Clearly, Larry Lindsey shouldn't have described the Enron
affair as a "tribute to American capitalism," and Paul
O'Neill shouldn't have declared: "Companies come and go.
It's part of the genius of capitalism." Both the top White
House economist and the Treasury secretary have been
excoriated for their callousness. But did they have a
point?

Yes, they did - but their remarks suggest that they still
don't understand what happened. The Enron debacle is not
just the story of a company that failed; it is the story of
a system that failed. And the system didn't fail through
carelessness or laziness; it was corrupted.

Mr. Lindsey and Mr. O'Neill were, in effect, patting
themselves on the back for allowing Enron to fail. Indeed,
that is one redeeming feature of the saga. It turns out
that you can be too well connected; Enron was so enmeshed
with the Bush administration that any bailout would have
been politically disastrous.

But it's missing the point to focus on Enron's eventual
failure. The real issue is what Enron executives got away
with during the good times.

We usually take the viability of the modern corporation, in
which professional managers look after the interests of
shareholders, for granted. But as economists since Adam
Smith have warned, a separation between ownership and
management opens the possibility of insider abuse. Indeed,
Smith thought that such a separation was a bad idea, except
in a handful of businesses.

But you can't run a modern economy with family-owned
companies and partnerships. So capitalism as we know it
depends on a set of institutions - many of them provided by
the government - that limit the potential for insider
abuse. These institutions include modern accounting rules,
independent auditors, securities and financial market
regulation, and prohibitions against insider trading.

The Enron affair shows that these institutions have been
corrupted. None of the checks and balances that were
supposed to prevent insider abuses worked; the supposedly
independent players were compromised.

Enron's byzantine network of 3,000 subsidiaries and
partnerships - one for every seven employees - made a
mockery both of accounting rules and of rules against
insider trading. Not incidentally, the network also allowed
the company to evade taxes in four of the last five years.
And Enron executives knew what they were doing. A letter
last August from an Enron vice president to the chairman,
Kenneth Lay, described how shell companies with names like
Condor and Raptor were used to create fictitious profits,
and quoted one manager as saying, "We are such a crooked
company."

The accounting firm of Arthur Andersen was told of these
concerns. Yet it gave Enron a free pass, and shredded
documents when questions arose. The regulators were nowhere
to be seen, partly because politicians with personal ties
to Enron, like Senator Phil Gramm, took care to exempt
Enron from regulation.

Mr. Lindsey and Mr. O'Neill would have us believe that
all's well that ended badly; because Enron was allowed to
fail, justice was done and the system worked. But Enron
isn't a person; the evildoers here were Enron executives,
who collectively walked off with at least $1.1 billion.

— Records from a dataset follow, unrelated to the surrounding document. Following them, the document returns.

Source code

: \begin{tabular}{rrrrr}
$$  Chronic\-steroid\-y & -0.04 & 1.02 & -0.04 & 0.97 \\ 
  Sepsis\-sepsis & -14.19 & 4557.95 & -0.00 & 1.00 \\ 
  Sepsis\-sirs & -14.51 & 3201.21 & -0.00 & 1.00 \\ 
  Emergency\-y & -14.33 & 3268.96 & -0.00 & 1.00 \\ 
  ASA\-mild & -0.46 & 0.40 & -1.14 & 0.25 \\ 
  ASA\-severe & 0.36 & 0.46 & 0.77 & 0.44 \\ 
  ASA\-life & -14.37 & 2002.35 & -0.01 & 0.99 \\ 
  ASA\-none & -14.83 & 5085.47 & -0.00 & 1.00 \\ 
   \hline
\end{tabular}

It's not just a matter of the utter unfairness of it all -
employees lose their life savings while crooked executives
walk away rich. It's also a matter of what it takes to make
capitalism work. Investors must be reasonably sure that
reported profits are real, that executives won't use their
positions to enrich themselves at the expense of
stockholders and employees, that when insiders do abuse
their positions their actions will be discovered and
punished.

Now we have seen a graphic demonstration that the system
that was supposed to provide those assurances doesn't work.
And nobody I know in the financial community thinks Enron
was an isolated case.

Yet all the evidence suggests that the Bush administration
doesn't get it. On the contrary, until the latest
revelations it was moving in the wrong direction. Harvey
Pitt, the new chairman of the Securities and Exchange
Commission, made his reputation as a lawyer who represented
accounting firms - including Andersen - in struggles to
maintain auditor independence. Now we've seen what Andersen
did with that independence.

The truth is that key institutions that underpin our
economic system have been corrupted. The only question that
remains is how far and how high the corruption extends.